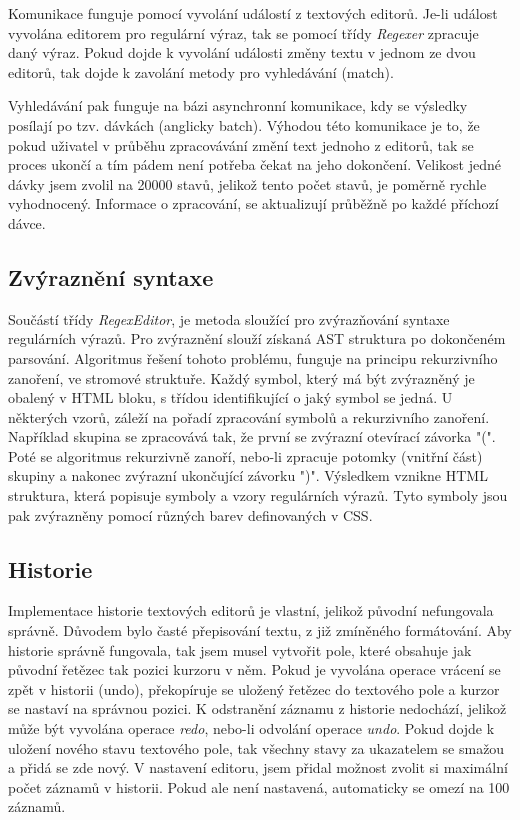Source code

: Komunikace funguje pomocí vyvolání událostí z textových editorů.
Je-li událost vyvolána editorem pro regulární výraz, tak se pomocí třídy \textit{Regexer} zpracuje daný výraz.
Pokud dojde k vyvolání události změny textu v jednom ze dvou editorů, tak dojde k zavolání metody pro vyhledávání (match).

Vyhledávání pak funguje na bázi asynchronní komunikace, kdy se výsledky posílají po tzv. dávkách (anglicky batch).
Výhodou této komunikace je to, že pokud uživatel v průběhu zpracovávání změní text jednoho z editorů, tak se proces ukončí a tím pádem není potřeba čekat na jeho dokončení.
Velikost jedné dávky jsem zvolil na 20000 stavů, jelikož tento počet stavů, je poměrně rychle vyhodnocený.
Informace o zpracování, se aktualizují průběžně po každé příchozí dávce.

\subsection*{Zvýraznění syntaxe}

Součástí třídy \textit{RegexEditor}, je metoda sloužící pro zvýrazňování syntaxe regulárních výrazů. 
Pro zvýraznění slouží získaná AST struktura po dokončeném parsování.
Algoritmus řešení tohoto problému, funguje na principu rekurzivního zanoření, ve stromové struktuře.
Každý symbol, který má být zvýrazněný je obalený v HTML bloku, s třídou identifikující o jaký symbol se jedná.
U některých vzorů, záleží na pořadí zpracování symbolů a rekurzivního zanoření.
Například skupina se zpracovává tak, že první se zvýrazní otevírací závorka "(".
Poté se algoritmus rekurzivně zanoří, nebo-li zpracuje potomky (vnitřní část) skupiny a nakonec zvýrazní ukončující závorku ")".
Výsledkem vznikne HTML struktura, která popisuje symboly a vzory regulárních výrazů.
Tyto symboly jsou pak zvýrazněny pomocí různých barev definovaných v CSS.

\subsection*{Historie}
Implementace historie textových editorů je vlastní, jelikož původní nefungovala správně.
Důvodem bylo časté přepisování textu, z již zmíněného formátování.
Aby historie správně fungovala, tak jsem musel vytvořit pole, které obsahuje jak původní řetězec tak pozici kurzoru v něm.
Pokud je vyvolána operace vrácení se zpět v historii (undo), překopíruje se uložený řetězec do textového pole a kurzor se nastaví na správnou pozici.
K odstranění záznamu z historie nedochází, jelikož může být vyvolána operace \textit{redo}, nebo-li odvolání operace \textit{undo}.
Pokud dojde k uložení nového stavu textového pole, tak všechny stavy za ukazatelem se smažou a přidá se zde nový.
V nastavení editoru, jsem přidal možnost zvolit si maximální počet záznamů v historii.
Pokud ale není nastavená, automaticky se omezí na 100 záznamů.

^^^^^^^^^^^^^^^^

WHAT THIS TASK INVOLVES
The expected output is the exact run of lines from the first line of the material above through the line that contains "Aby historie správně", minus any pictures.

ANSWER FOR THE TASK
Source code

: Komunikace funguje pomocí vyvolání událostí z textových editorů.
Je-li událost vyvolána editorem pro regulární výraz, tak se pomocí třídy \textit{Regexer} zpracuje daný výraz.
Pokud dojde k vyvolání události změny textu v jednom ze dvou editorů, tak dojde k zavolání metody pro vyhledávání (match).

Vyhledávání pak funguje na bázi asynchronní komunikace, kdy se výsledky posílají po tzv. dávkách (anglicky batch).
Výhodou této komunikace je to, že pokud uživatel v průběhu zpracovávání změní text jednoho z editorů, tak se proces ukončí a tím pádem není potřeba čekat na jeho dokončení.
Velikost jedné dávky jsem zvolil na 20000 stavů, jelikož tento počet stavů, je poměrně rychle vyhodnocený.
Informace o zpracování, se aktualizují průběžně po každé příchozí dávce.

\subsection*{Zvýraznění syntaxe}

Součástí třídy \textit{RegexEditor}, je metoda sloužící pro zvýrazňování syntaxe regulárních výrazů. 
Pro zvýraznění slouží získaná AST struktura po dokončeném parsování.
Algoritmus řešení tohoto problému, funguje na principu rekurzivního zanoření, ve stromové struktuře.
Každý symbol, který má být zvýrazněný je obalený v HTML bloku, s třídou identifikující o jaký symbol se jedná.
U některých vzorů, záleží na pořadí zpracování symbolů a rekurzivního zanoření.
Například skupina se zpracovává tak, že první se zvýrazní otevírací závorka "(".
Poté se algoritmus rekurzivně zanoří, nebo-li zpracuje potomky (vnitřní část) skupiny a nakonec zvýrazní ukončující závorku ")".
Výsledkem vznikne HTML struktura, která popisuje symboly a vzory regulárních výrazů.
Tyto symboly jsou pak zvýrazněny pomocí různých barev definovaných v CSS.

\subsection*{Historie}
Implementace historie textových editorů je vlastní, jelikož původní nefungovala správně.
Důvodem bylo časté přepisování textu, z již zmíněného formátování.
Aby historie správně fungovala, tak jsem musel vytvořit pole, které obsahuje jak původní řetězec tak pozici kurzoru v něm.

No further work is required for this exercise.